In gesprek kunnen blijven: het fundament van goed
politiewerk
Door Guus Meershoek, 20 december 2012 14:33 uur0 Waardering:
1 /5 Sterren 1 2 3 4 5
Dit artikel is geschreven in het kader van 'Brandende Kwesties', een nieuwe rubriek in het Tijdschrift voor de Politie'.
Dit is een reactie op 'Er zit al genoeg sukade in het krentenbrood' van Jan Wiarda.
De Auteur Guus Meershoek is Lector Politiegeschiedenis aan de Politieacademie en universitair docent Maatschappelijke Veiligheidszorg aan de Universiteit Twente.

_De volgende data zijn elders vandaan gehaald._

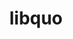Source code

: ---
title: "libquo"
layout: cache
categories: [package, develop]
meta: {"compilers": ["cce@18.0.0", "gcc@10.3.0", "gcc@11.4.0", "gcc@9.4.0", "intel-oneapi-compilers@2025.1.0"], "num_specs": 36, "num_specs_by_stack": {"e4s": 9, "e4s-cray-rhel": 6, "e4s-cray-sles": 1, "e4s-neoverse-v2": 9, "e4s-neoverse_v1": 3, "e4s-oneapi": 7, "e4s-power": 1, "root": 36}, "oss": ["rhel8", "sle_hpc15", "ubuntu20.04", "ubuntu22.04"], "platforms": ["linux"], "stacks": ["e4s", "e4s-cray-rhel", "e4s-cray-sles", "e4s-neoverse-v2", "e4s-neoverse_v1", "e4s-oneapi", "e4s-power", "root"], "targets": ["neoverse_v1", "neoverse_v2", "ppc64le", "x86_64_v3", "x86_64_v4"], "versions": ["1.4"]}
spec_details: [{"compiler": "intel-oneapi-compilers@2025.1.0", "hash": "2bigppsvg5x2o7bwmvl4bdg2h4tiwomg", "os": "ubuntu22.04", "platform": "linux", "size": "-", "stacks": ["e4s-oneapi", "root"], "target": "x86_64_v3", "variants": ["build_system=autotools"], "versions": ["1.4"]}, {"compiler": "gcc@11.4.0", "hash": "5jzgqrqmyioul2bebmhlgput7uvtjypc", "os": "ubuntu22.04", "platform": "linux", "size": "-", "stacks": ["e4s", "root"], "target": "x86_64_v3", "variants": ["build_system=autotools"], "versions": ["1.4"]}, {"compiler": "cce@18.0.0", "hash": "aeyxtfhjj4fjlrbgjq3rduazgdim4tip", "os": "rhel8", "platform": "linux", "size": "-", "stacks": ["e4s-cray-rhel", "root"], "target": "x86_64_v3", "variants": ["build_system=autotools"], "versions": ["1.4"]}, {"compiler": "intel-oneapi-compilers@2025.1.0", "hash": "almikzccv5lbwpbvneyjuv3rxjgpy5gw", "os": "ubuntu22.04", "platform": "linux", "size": "-", "stacks": ["e4s-oneapi", "root"], "target": "x86_64_v3", "variants": ["build_system=autotools"], "versions": ["1.4"]}, {"compiler": "gcc@11.4.0", "hash": "d57dkxei2ku4d65lslrsd24ztmmk5knj", "os": "ubuntu22.04", "platform": "linux", "size": "-", "stacks": ["e4s-neoverse-v2", "root"], "target": "neoverse_v2", "variants": ["build_system=autotools"], "versions": ["1.4"]}, {"compiler": "cce@18.0.0", "hash": "ebqqe4xk7lryjfrnwjgzfxjypsrpduhr", "os": "rhel8", "platform": "linux", "size": "-", "stacks": ["e4s-cray-rhel", "root"], "target": "x86_64_v3", "variants": ["build_system=autotools"], "versions": ["1.4"]}, {"compiler": "gcc@11.4.0", "hash": "fuqcxu3pnyt3cljykwpetufm3nmowrnl", "os": "ubuntu22.04", "platform": "linux", "size": "-", "stacks": ["e4s", "root"], "target": "x86_64_v3", "variants": ["build_system=autotools"], "versions": ["1.4"]}, {"compiler": "gcc@11.4.0", "hash": "gal63vpnndnm5ba3vvjugrkqr2z6ildi", "os": "ubuntu22.04", "platform": "linux", "size": "-", "stacks": ["e4s-neoverse_v1", "root"], "target": "neoverse_v1", "variants": ["build_system=autotools"], "versions": ["1.4"]}, {"compiler": "cce@18.0.0", "hash": "gpg3woinfrzp7o35y26lxapbhddezx3n", "os": "rhel8", "platform": "linux", "size": "-", "stacks": ["e4s-cray-rhel", "root"], "target": "x86_64_v3", "variants": ["build_system=autotools"], "versions": ["1.4"]}, {"compiler": "cce@18.0.0", "hash": "hdiqtaco7mjkaot6x6dnnv7zpwqvbspd", "os": "rhel8", "platform": "linux", "size": "-", "stacks": ["e4s-cray-rhel", "root"], "target": "x86_64_v3", "variants": ["build_system=autotools"], "versions": ["1.4"]}, {"compiler": "gcc@11.4.0", "hash": "hzhyml3rqmrowx6jmep7deuncypcgnmd", "os": "ubuntu22.04", "platform": "linux", "size": "-", "stacks": ["e4s-neoverse-v2", "root"], "target": "neoverse_v2", "variants": ["build_system=autotools"], "versions": ["1.4"]}, {"compiler": "cce@18.0.0", "hash": "kp5rpltgu7wj6zdybdlfuzk2ntcqpzr7", "os": "rhel8", "platform": "linux", "size": "-", "stacks": ["e4s-cray-rhel", "root"], "target": "x86_64_v3", "variants": ["build_system=autotools"], "versions": ["1.4"]}, {"compiler": "gcc@11.4.0", "hash": "lvi4myim4utibjetlhs6axfhkikwtljj", "os": "ubuntu22.04", "platform": "linux", "size": "-", "stacks": ["e4s-neoverse-v2", "root"], "target": "neoverse_v2", "variants": ["build_system=autotools"], "versions": ["1.4"]}, {"compiler": "gcc@11.4.0", "hash": "mb4h22heirg7h5di6hiwulc2ga2jeatl", "os": "ubuntu22.04", "platform": "linux", "size": "-", "stacks": ["e4s-neoverse-v2", "root"], "target": "neoverse_v2", "variants": ["build_system=autotools"], "versions": ["1.4"]}, {"compiler": "gcc@11.4.0", "hash": "n25346l32fq66gfyqqbdkv6c3ilpm7e5", "os": "ubuntu22.04", "platform": "linux", "size": "-", "stacks": ["e4s", "root"], "target": "x86_64_v3", "variants": ["build_system=autotools"], "versions": ["1.4"]}, {"compiler": "intel-oneapi-compilers@2025.1.0", "hash": "oe3rpyahwtokbvdwoisim42sj76k5ezu", "os": "ubuntu22.04", "platform": "linux", "size": "-", "stacks": ["e4s-oneapi", "root"], "target": "x86_64_v3", "variants": ["build_system=autotools"], "versions": ["1.4"]}, {"compiler": "gcc@11.4.0", "hash": "oh2576hqashkmabu7hh7ezu2tkm4mv6x", "os": "ubuntu22.04", "platform": "linux", "size": "-", "stacks": ["e4s-neoverse_v1", "root"], "target": "neoverse_v1", "variants": ["build_system=autotools"], "versions": ["1.4"]}, {"compiler": "intel-oneapi-compilers@2025.1.0", "hash": "p7ha764d5a2dzcu5tva3vfpu5k3vv42c", "os": "ubuntu22.04", "platform": "linux", "size": "-", "stacks": ["e4s-oneapi", "root"], "target": "x86_64_v3", "variants": ["build_system=autotools"], "versions": ["1.4"]}, {"compiler": "gcc@11.4.0", "hash": "pemw6wwdx7tjlm43dewcqkw3u554ndiw", "os": "ubuntu22.04", "platform": "linux", "size": "-", "stacks": ["e4s", "root"], "target": "x86_64_v3", "variants": ["build_system=autotools"], "versions": ["1.4"]}, {"compiler": "gcc@9.4.0", "hash": "punf6vlodkf5xnmloweohnpkg5sf5eui", "os": "ubuntu20.04", "platform": "linux", "size": "-", "stacks": ["e4s-power", "root"], "target": "ppc64le", "variants": ["build_system=autotools"], "versions": ["1.4"]}, {"compiler": "intel-oneapi-compilers@2025.1.0", "hash": "pxw24mtvikzja3rn3ym5bxdegon4ddzw", "os": "ubuntu22.04", "platform": "linux", "size": "-", "stacks": ["e4s-oneapi", "root"], "target": "x86_64_v3", "variants": ["build_system=autotools"], "versions": ["1.4"]}, {"compiler": "cce@18.0.0", "hash": "qba2mnubwrni5b5r2yb3wmlbwvvbzyag", "os": "rhel8", "platform": "linux", "size": "-", "stacks": ["e4s-cray-rhel", "root"], "target": "x86_64_v3", "variants": ["build_system=autotools"], "versions": ["1.4"]}, {"compiler": "gcc@11.4.0", "hash": "qm4aagdhrzamgu67atryc3olhfifpod2", "os": "ubuntu22.04", "platform": "linux", "size": "-", "stacks": ["e4s-neoverse-v2", "root"], "target": "neoverse_v2", "variants": ["build_system=autotools"], "versions": ["1.4"]}, {"compiler": "gcc@11.4.0", "hash": "qx6xnj32bzlmthtwxs7iwjtd7ifpwzne", "os": "ubuntu22.04", "platform": "linux", "size": "-", "stacks": ["e4s-neoverse-v2", "root"], "target": "neoverse_v2", "variants": ["build_system=autotools"], "versions": ["1.4"]}, {"compiler": "intel-oneapi-compilers@2025.1.0", "hash": "qzityfndpffwwpjwrtjpgjqceo5jfrxb", "os": "ubuntu22.04", "platform": "linux", "size": "-", "stacks": ["e4s-oneapi", "root"], "target": "x86_64_v3", "variants": ["build_system=autotools"], "versions": ["1.4"]}, {"compiler": "gcc@11.4.0", "hash": "r7rczwlrtawv4attfnydo5cpu4mpbgzr", "os": "ubuntu22.04", "platform": "linux", "size": "-", "stacks": ["e4s", "root"], "target": "x86_64_v3", "variants": ["build_system=autotools"], "versions": ["1.4"]}, {"compiler": "gcc@10.3.0", "hash": "rgekjuxlyirg75pu7qjjsbh5th3rtohg", "os": "sle_hpc15", "platform": "linux", "size": "-", "stacks": ["e4s-cray-sles", "root"], "target": "x86_64_v4", "variants": ["build_system=autotools"], "versions": ["1.4"]}, {"compiler": "gcc@11.4.0", "hash": "srn5u44bnd6grdnx62h765ylabm3wggy", "os": "ubuntu22.04", "platform": "linux", "size": "-", "stacks": ["e4s-neoverse-v2", "root"], "target": "neoverse_v2", "variants": ["build_system=autotools"], "versions": ["1.4"]}, {"compiler": "gcc@11.4.0", "hash": "t74jnfy7czb4xgrahrfm3kqpfvm5wgwk", "os": "ubuntu22.04", "platform": "linux", "size": "-", "stacks": ["e4s-neoverse-v2", "root"], "target": "neoverse_v2", "variants": ["build_system=autotools"], "versions": ["1.4"]}, {"compiler": "gcc@11.4.0", "hash": "trbnpn3ldfm3rgserocnoq3dvizhts36", "os": "ubuntu22.04", "platform": "linux", "size": "-", "stacks": ["e4s", "root"], "target": "x86_64_v3", "variants": ["build_system=autotools"], "versions": ["1.4"]}, {"compiler": "gcc@11.4.0", "hash": "ughmp6hdckbfopiykwhi44y3sgwjyd6r", "os": "ubuntu22.04", "platform": "linux", "size": "-", "stacks": ["e4s", "root"], "target": "x86_64_v3", "variants": ["build_system=autotools"], "versions": ["1.4"]}, {"compiler": "gcc@11.4.0", "hash": "v6a2sdducbc3clmyybxdmqfw5kvxgnq5", "os": "ubuntu22.04", "platform": "linux", "size": "-", "stacks": ["e4s", "root"], "target": "x86_64_v3", "variants": ["build_system=autotools"], "versions": ["1.4"]}, {"compiler": "gcc@11.4.0", "hash": "x43zz7gkyjoatwbld7ivcam7of7iwlqu", "os": "ubuntu22.04", "platform": "linux", "size": "-", "stacks": ["e4s-neoverse_v1", "root"], "target": "neoverse_v1", "variants": ["build_system=autotools"], "versions": ["1.4"]}, {"compiler": "gcc@11.4.0", "hash": "xb33kcudkq7rjw2rsue3r33rmpjvh7eq", "os": "ubuntu22.04", "platform": "linux", "size": "-", "stacks": ["e4s", "root"], "target": "x86_64_v3", "variants": ["build_system=autotools"], "versions": ["1.4"]}, {"compiler": "intel-oneapi-compilers@2025.1.0", "hash": "ydeuqfiyyzfiodgtrjohzkpctwcjjgmn", "os": "ubuntu22.04", "platform": "linux", "size": "-", "stacks": ["e4s-oneapi", "root"], "target": "x86_64_v3", "variants": ["build_system=autotools"], "versions": ["1.4"]}, {"compiler": "gcc@11.4.0", "hash": "zhss4vjfdgfj2xcsfpgh5mmgvcrjngff", "os": "ubuntu22.04", "platform": "linux", "size": "-", "stacks": ["e4s-neoverse-v2", "root"], "target": "neoverse_v2", "variants": ["build_system=autotools"], "versions": ["1.4"]}]
---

De politie is geen discussieclub, vanzelfsprekend niet. Wordt er bij het runnen van de organisatie niet al teveel overlegd, teveel papier geproduceerd, teveel berichten door
elektronische kanalen gepropt. Het zijn zeker niet de slechtste politiemensen die zich daar aan ergeren. Want politiewerk is een praktisch vak. Het gaat om op straat aanwezig zijn, kunnen improviseren, interveniëren, streetwise zijn. Zulke goede politiemensen kunnen echter niet zonder een maatschappelijke discussie over de politie en haar optreden, hoe hinderlijk, storend en ergerniswekkend publieke bemoeienis met het vak soms ook is.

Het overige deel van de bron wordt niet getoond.